Dataset entries:
+-------+
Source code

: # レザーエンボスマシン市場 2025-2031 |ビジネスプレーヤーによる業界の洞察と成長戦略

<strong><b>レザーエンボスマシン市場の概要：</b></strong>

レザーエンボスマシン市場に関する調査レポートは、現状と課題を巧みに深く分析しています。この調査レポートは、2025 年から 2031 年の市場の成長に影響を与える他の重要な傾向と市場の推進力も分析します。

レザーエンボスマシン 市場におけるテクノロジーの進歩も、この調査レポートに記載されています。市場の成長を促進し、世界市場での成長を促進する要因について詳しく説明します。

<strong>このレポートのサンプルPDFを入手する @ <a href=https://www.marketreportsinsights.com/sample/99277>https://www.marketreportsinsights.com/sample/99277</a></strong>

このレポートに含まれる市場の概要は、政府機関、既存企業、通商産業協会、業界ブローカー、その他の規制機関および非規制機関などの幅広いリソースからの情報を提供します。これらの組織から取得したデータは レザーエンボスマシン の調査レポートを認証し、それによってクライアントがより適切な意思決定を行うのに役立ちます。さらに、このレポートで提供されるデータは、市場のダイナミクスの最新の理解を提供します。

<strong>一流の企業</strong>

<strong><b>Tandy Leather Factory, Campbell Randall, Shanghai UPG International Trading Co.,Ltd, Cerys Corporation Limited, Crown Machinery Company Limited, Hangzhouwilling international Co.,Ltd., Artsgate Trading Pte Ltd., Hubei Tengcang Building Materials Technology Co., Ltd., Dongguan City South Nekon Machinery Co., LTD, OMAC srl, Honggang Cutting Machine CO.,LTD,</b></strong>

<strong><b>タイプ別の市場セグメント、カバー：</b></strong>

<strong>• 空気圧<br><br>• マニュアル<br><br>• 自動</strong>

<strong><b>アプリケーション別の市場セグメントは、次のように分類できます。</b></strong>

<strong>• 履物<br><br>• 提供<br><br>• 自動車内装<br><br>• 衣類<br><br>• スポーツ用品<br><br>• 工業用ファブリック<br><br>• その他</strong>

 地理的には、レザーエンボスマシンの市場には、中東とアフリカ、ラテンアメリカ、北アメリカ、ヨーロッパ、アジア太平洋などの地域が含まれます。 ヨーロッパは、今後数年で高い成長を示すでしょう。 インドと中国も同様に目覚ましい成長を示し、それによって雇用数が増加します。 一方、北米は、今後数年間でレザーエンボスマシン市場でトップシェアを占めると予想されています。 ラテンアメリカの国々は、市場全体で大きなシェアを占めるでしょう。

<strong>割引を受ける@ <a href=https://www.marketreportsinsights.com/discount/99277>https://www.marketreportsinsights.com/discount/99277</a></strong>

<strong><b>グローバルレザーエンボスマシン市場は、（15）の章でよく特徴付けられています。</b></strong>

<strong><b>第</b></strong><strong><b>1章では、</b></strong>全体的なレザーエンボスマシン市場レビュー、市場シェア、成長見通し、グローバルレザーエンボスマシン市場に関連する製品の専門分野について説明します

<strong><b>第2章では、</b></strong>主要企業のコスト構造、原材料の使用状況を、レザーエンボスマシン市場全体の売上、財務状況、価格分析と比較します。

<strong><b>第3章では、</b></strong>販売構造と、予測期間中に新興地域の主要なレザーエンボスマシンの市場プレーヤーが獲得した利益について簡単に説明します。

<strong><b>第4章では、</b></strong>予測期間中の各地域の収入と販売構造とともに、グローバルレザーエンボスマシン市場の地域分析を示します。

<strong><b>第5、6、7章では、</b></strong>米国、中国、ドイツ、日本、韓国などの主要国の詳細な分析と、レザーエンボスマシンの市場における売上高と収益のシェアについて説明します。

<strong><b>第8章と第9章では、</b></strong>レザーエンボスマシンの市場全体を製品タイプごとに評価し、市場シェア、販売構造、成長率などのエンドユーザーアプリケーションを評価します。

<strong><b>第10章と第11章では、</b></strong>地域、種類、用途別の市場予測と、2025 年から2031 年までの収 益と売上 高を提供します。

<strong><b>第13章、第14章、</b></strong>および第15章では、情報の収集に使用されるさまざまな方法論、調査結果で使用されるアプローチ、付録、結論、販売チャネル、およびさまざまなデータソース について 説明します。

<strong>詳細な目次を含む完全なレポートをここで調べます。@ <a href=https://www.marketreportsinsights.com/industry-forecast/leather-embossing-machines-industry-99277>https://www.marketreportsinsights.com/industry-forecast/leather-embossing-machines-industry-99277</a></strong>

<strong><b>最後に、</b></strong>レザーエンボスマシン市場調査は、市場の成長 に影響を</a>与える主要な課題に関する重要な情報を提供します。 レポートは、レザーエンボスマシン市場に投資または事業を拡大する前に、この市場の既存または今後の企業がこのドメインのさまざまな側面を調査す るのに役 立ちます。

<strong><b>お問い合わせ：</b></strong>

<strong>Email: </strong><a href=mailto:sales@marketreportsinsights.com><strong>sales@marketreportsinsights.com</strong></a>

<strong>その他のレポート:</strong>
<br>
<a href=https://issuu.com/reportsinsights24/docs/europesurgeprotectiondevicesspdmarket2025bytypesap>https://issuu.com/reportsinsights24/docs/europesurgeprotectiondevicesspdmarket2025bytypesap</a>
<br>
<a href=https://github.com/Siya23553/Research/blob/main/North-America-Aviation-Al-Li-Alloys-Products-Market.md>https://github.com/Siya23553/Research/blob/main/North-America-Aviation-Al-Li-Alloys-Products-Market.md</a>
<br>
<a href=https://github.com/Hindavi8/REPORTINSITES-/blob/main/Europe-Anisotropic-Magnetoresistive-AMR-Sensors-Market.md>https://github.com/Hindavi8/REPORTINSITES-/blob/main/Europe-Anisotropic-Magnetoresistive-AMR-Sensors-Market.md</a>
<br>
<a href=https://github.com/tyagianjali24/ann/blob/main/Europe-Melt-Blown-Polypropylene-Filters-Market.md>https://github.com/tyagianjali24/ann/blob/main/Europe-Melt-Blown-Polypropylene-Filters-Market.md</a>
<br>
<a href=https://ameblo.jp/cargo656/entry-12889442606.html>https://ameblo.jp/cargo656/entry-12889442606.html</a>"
+-------+
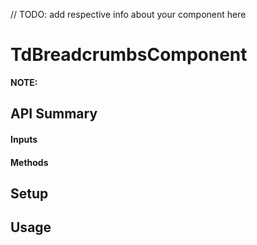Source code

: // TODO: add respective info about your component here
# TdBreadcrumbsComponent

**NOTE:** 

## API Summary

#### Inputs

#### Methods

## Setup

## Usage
+-------+
** WORK INSTRUCTIONS **
Provide the count, and nothing else, of lines in the data above where the word "marketreportsinsights" occurs.

** EXERCISE SOLUTION **
4